▸ **Supplied information**:
<<<<

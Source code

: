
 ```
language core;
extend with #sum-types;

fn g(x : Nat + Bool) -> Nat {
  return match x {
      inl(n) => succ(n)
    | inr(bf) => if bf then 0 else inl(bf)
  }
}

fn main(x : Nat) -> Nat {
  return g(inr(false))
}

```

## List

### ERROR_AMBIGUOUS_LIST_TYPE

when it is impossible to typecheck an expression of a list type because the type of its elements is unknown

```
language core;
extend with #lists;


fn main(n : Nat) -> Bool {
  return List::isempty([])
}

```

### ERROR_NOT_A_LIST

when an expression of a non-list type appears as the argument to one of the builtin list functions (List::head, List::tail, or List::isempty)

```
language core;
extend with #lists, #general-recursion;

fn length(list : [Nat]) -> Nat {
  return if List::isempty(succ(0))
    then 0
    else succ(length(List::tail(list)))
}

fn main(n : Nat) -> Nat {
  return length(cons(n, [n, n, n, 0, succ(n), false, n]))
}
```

>>>>

▸ **Work request**: Retype every line of the material exactly.

▸ **Response below**:
Source code

:
 ```
language core;
extend with #sum-types;

fn g(x : Nat + Bool) -> Nat {
  return match x {
      inl(n) => succ(n)
    | inr(bf) => if bf then 0 else inl(bf)
  }
}

fn main(x : Nat) -> Nat {
  return g(inr(false))
}

```

## List

### ERROR_AMBIGUOUS_LIST_TYPE

when it is impossible to typecheck an expression of a list type because the type of its elements is unknown

```
language core;
extend with #lists;


fn main(n : Nat) -> Bool {
  return List::isempty([])
}

```

### ERROR_NOT_A_LIST

when an expression of a non-list type appears as the argument to one of the builtin list functions (List::head, List::tail, or List::isempty)

```
language core;
extend with #lists, #general-recursion;

fn length(list : [Nat]) -> Nat {
  return if List::isempty(succ(0))
    then 0
    else succ(length(List::tail(list)))
}

fn main(n : Nat) -> Nat {
  return length(cons(n, [n, n, n, 0, succ(n), false, n]))
}
```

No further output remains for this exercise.